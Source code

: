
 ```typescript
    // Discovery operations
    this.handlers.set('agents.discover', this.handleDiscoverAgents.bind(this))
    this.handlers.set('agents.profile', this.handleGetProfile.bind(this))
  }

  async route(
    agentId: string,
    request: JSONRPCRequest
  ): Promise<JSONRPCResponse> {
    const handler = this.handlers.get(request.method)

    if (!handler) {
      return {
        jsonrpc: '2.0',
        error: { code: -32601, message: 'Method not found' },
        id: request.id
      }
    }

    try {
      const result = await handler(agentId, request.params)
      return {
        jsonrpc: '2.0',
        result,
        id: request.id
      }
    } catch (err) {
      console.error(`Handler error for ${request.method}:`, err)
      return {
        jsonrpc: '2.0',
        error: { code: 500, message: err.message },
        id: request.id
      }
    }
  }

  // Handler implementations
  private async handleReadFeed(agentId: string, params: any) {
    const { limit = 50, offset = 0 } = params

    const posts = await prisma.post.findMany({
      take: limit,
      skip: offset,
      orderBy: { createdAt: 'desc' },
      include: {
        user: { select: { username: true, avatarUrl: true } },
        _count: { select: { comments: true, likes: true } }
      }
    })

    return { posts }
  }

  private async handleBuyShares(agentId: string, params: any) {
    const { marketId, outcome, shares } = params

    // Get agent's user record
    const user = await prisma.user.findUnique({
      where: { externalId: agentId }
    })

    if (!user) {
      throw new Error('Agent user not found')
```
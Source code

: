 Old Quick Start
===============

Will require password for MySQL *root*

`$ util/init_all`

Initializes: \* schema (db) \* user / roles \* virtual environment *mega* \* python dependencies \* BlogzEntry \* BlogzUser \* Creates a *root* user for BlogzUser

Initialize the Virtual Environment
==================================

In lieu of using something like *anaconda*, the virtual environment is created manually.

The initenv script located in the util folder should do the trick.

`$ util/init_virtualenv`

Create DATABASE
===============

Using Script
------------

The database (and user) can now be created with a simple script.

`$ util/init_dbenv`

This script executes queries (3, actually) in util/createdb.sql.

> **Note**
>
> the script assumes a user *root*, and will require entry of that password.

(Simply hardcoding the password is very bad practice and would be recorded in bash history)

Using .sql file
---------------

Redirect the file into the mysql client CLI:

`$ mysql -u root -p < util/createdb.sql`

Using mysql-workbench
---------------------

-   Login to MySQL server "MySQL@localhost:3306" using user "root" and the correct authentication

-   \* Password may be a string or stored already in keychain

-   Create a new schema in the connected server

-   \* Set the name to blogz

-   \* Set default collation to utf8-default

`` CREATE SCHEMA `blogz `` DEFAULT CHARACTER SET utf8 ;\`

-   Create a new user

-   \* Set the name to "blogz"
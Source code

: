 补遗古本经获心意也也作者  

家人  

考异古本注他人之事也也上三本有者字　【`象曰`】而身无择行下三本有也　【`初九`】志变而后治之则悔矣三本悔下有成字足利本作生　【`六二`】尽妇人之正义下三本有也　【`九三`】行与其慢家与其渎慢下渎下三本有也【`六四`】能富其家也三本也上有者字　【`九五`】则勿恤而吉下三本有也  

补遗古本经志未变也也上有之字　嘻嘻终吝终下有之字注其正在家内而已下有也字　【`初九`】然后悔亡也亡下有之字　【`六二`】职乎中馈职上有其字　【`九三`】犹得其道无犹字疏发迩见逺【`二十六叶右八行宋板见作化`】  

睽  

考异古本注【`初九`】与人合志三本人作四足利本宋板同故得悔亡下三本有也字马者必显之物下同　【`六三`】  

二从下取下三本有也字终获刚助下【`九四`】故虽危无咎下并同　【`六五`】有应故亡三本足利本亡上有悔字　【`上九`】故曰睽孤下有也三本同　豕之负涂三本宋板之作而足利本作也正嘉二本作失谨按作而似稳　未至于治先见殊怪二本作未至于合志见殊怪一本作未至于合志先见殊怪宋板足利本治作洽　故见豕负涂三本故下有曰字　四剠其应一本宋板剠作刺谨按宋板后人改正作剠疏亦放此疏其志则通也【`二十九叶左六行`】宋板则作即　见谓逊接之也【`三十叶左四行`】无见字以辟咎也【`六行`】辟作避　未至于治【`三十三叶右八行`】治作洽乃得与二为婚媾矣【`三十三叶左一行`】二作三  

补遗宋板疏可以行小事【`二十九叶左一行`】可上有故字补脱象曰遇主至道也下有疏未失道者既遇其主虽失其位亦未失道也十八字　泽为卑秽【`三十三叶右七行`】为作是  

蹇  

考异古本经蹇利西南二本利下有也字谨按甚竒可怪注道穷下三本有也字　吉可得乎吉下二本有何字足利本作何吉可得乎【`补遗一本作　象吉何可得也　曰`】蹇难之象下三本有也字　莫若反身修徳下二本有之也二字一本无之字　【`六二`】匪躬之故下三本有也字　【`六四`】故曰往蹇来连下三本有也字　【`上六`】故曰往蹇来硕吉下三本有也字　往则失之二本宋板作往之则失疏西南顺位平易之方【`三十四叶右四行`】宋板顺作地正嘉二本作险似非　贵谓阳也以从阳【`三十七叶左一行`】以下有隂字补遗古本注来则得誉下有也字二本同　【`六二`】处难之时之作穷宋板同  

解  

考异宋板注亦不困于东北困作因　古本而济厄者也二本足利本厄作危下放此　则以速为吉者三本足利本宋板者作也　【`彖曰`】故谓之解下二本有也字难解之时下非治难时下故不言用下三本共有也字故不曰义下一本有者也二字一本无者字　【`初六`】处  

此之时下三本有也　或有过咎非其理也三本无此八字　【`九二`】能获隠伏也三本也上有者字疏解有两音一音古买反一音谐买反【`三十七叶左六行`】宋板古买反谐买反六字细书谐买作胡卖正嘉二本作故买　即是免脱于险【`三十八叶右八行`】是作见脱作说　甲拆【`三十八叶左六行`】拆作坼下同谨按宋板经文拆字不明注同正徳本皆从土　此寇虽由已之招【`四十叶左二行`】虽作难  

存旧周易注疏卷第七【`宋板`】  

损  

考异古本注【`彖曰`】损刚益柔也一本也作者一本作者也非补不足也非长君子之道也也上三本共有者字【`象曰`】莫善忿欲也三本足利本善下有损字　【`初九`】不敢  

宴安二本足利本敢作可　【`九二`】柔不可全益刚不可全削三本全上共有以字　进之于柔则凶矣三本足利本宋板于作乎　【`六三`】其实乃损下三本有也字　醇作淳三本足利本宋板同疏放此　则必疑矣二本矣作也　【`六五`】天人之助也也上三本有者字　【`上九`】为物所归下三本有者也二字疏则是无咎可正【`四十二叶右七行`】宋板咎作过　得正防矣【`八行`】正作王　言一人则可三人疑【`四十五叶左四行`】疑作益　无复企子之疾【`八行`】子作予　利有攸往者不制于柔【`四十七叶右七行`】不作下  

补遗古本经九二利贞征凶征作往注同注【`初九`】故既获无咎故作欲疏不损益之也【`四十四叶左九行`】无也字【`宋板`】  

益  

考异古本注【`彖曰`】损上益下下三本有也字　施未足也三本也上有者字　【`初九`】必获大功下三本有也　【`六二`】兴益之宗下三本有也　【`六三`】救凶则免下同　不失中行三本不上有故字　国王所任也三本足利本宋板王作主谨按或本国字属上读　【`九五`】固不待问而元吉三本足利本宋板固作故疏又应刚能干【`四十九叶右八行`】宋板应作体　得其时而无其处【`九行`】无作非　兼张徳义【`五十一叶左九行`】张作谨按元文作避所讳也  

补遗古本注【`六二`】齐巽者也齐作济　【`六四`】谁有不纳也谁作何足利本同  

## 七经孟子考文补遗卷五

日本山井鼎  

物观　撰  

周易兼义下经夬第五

▸ **Work request**
When you transcribe the listing, make each line match the original exactly.

▸ **Answer section**
Source code

:
 ```typescript
    // Discovery operations
    this.handlers.set('agents.discover', this.handleDiscoverAgents.bind(this))
    this.handlers.set('agents.profile', this.handleGetProfile.bind(this))
  }

  async route(
    agentId: string,
    request: JSONRPCRequest
  ): Promise<JSONRPCResponse> {
    const handler = this.handlers.get(request.method)

    if (!handler) {
      return {
        jsonrpc: '2.0',
        error: { code: -32601, message: 'Method not found' },
        id: request.id
      }
    }

    try {
      const result = await handler(agentId, request.params)
      return {
        jsonrpc: '2.0',
        result,
        id: request.id
      }
    } catch (err) {
      console.error(`Handler error for ${request.method}:`, err)
      return {
        jsonrpc: '2.0',
        error: { code: 500, message: err.message },
        id: request.id
      }
    }
  }

  // Handler implementations
  private async handleReadFeed(agentId: string, params: any) {
    const { limit = 50, offset = 0 } = params

    const posts = await prisma.post.findMany({
      take: limit,
      skip: offset,
      orderBy: { createdAt: 'desc' },
      include: {
        user: { select: { username: true, avatarUrl: true } },
        _count: { select: { comments: true, likes: true } }
      }
    })

    return { posts }
  }

  private async handleBuyShares(agentId: string, params: any) {
    const { marketId, outcome, shares } = params

    // Get agent's user record
    const user = await prisma.user.findUnique({
      where: { externalId: agentId }
    })

    if (!user) {
      throw new Error('Agent user not found')
```
Source code

: Old Quick Start
===============

Will require password for MySQL *root*

`$ util/init_all`

Initializes: \* schema (db) \* user / roles \* virtual environment *mega* \* python dependencies \* BlogzEntry \* BlogzUser \* Creates a *root* user for BlogzUser

Initialize the Virtual Environment
==================================

In lieu of using something like *anaconda*, the virtual environment is created manually.

The initenv script located in the util folder should do the trick.

`$ util/init_virtualenv`

Create DATABASE
===============

Using Script
------------

The database (and user) can now be created with a simple script.

`$ util/init_dbenv`

This script executes queries (3, actually) in util/createdb.sql.

> **Note**
>
> the script assumes a user *root*, and will require entry of that password.

(Simply hardcoding the password is very bad practice and would be recorded in bash history)

Using .sql file
---------------

Redirect the file into the mysql client CLI:

`$ mysql -u root -p < util/createdb.sql`

Using mysql-workbench
---------------------

-   Login to MySQL server "MySQL@localhost:3306" using user "root" and the correct authentication

-   \* Password may be a string or stored already in keychain

-   Create a new schema in the connected server

-   \* Set the name to blogz

-   \* Set default collation to utf8-default

`` CREATE SCHEMA `blogz `` DEFAULT CHARACTER SET utf8 ;\`

-   Create a new user

-   \* Set the name to "blogz"
Source code

: 补遗古本经获心意也也作者  

家人  

考异古本注他人之事也也上三本有者字　【`象曰`】而身无择行下三本有也　【`初九`】志变而后治之则悔矣三本悔下有成字足利本作生　【`六二`】尽妇人之正义下三本有也　【`九三`】行与其慢家与其渎慢下渎下三本有也【`六四`】能富其家也三本也上有者字　【`九五`】则勿恤而吉下三本有也  

补遗古本经志未变也也上有之字　嘻嘻终吝终下有之字注其正在家内而已下有也字　【`初九`】然后悔亡也亡下有之字　【`六二`】职乎中馈职上有其字　【`九三`】犹得其道无犹字疏发迩见逺【`二十六叶右八行宋板见作化`】  

睽  

考异古本注【`初九`】与人合志三本人作四足利本宋板同故得悔亡下三本有也字马者必显之物下同　【`六三`】  

二从下取下三本有也字终获刚助下【`九四`】故虽危无咎下并同　【`六五`】有应故亡三本足利本亡上有悔字　【`上九`】故曰睽孤下有也三本同　豕之负涂三本宋板之作而足利本作也正嘉二本作失谨按作而似稳　未至于治先见殊怪二本作未至于合志见殊怪一本作未至于合志先见殊怪宋板足利本治作洽　故见豕负涂三本故下有曰字　四剠其应一本宋板剠作刺谨按宋板后人改正作剠疏亦放此疏其志则通也【`二十九叶左六行`】宋板则作即　见谓逊接之也【`三十叶左四行`】无见字以辟咎也【`六行`】辟作避　未至于治【`三十三叶右八行`】治作洽乃得与二为婚媾矣【`三十三叶左一行`】二作三  

补遗宋板疏可以行小事【`二十九叶左一行`】可上有故字补脱象曰遇主至道也下有疏未失道者既遇其主虽失其位亦未失道也十八字　泽为卑秽【`三十三叶右七行`】为作是  

蹇  

考异古本经蹇利西南二本利下有也字谨按甚竒可怪注道穷下三本有也字　吉可得乎吉下二本有何字足利本作何吉可得乎【`补遗一本作　象吉何可得也　曰`】蹇难之象下三本有也字　莫若反身修徳下二本有之也二字一本无之字　【`六二`】匪躬之故下三本有也字　【`六四`】故曰往蹇来连下三本有也字　【`上六`】故曰往蹇来硕吉下三本有也字　往则失之二本宋板作往之则失疏西南顺位平易之方【`三十四叶右四行`】宋板顺作地正嘉二本作险似非　贵谓阳也以从阳【`三十七叶左一行`】以下有隂字补遗古本注来则得誉下有也字二本同　【`六二`】处难之时之作穷宋板同  

解  

考异宋板注亦不困于东北困作因　古本而济厄者也二本足利本厄作危下放此　则以速为吉者三本足利本宋板者作也　【`彖曰`】故谓之解下二本有也字难解之时下非治难时下故不言用下三本共有也字故不曰义下一本有者也二字一本无者字　【`初六`】处  

此之时下三本有也　或有过咎非其理也三本无此八字　【`九二`】能获隠伏也三本也上有者字疏解有两音一音古买反一音谐买反【`三十七叶左六行`】宋板古买反谐买反六字细书谐买作胡卖正嘉二本作故买　即是免脱于险【`三十八叶右八行`】是作见脱作说　甲拆【`三十八叶左六行`】拆作坼下同谨按宋板经文拆字不明注同正徳本皆从土　此寇虽由已之招【`四十叶左二行`】虽作难  

存旧周易注疏卷第七【`宋板`】  

损  

考异古本注【`彖曰`】损刚益柔也一本也作者一本作者也非补不足也非长君子之道也也上三本共有者字【`象曰`】莫善忿欲也三本足利本善下有损字　【`初九`】不敢  

宴安二本足利本敢作可　【`九二`】柔不可全益刚不可全削三本全上共有以字　进之于柔则凶矣三本足利本宋板于作乎　【`六三`】其实乃损下三本有也字　醇作淳三本足利本宋板同疏放此　则必疑矣二本矣作也　【`六五`】天人之助也也上三本有者字　【`上九`】为物所归下三本有者也二字疏则是无咎可正【`四十二叶右七行`】宋板咎作过　得正防矣【`八行`】正作王　言一人则可三人疑【`四十五叶左四行`】疑作益　无复企子之疾【`八行`】子作予　利有攸往者不制于柔【`四十七叶右七行`】不作下  

补遗古本经九二利贞征凶征作往注同注【`初九`】故既获无咎故作欲疏不损益之也【`四十四叶左九行`】无也字【`宋板`】  

益  

考异古本注【`彖曰`】损上益下下三本有也字　施未足也三本也上有者字　【`初九`】必获大功下三本有也　【`六二`】兴益之宗下三本有也　【`六三`】救凶则免下同　不失中行三本不上有故字　国王所任也三本足利本宋板王作主谨按或本国字属上读　【`九五`】固不待问而元吉三本足利本宋板固作故疏又应刚能干【`四十九叶右八行`】宋板应作体　得其时而无其处【`九行`】无作非　兼张徳义【`五十一叶左九行`】张作谨按元文作避所讳也  

补遗古本注【`六二`】齐巽者也齐作济　【`六四`】谁有不纳也谁作何足利本同  

## 七经孟子考文补遗卷五

日本山井鼎  

物观　撰  

周易兼义下经夬第五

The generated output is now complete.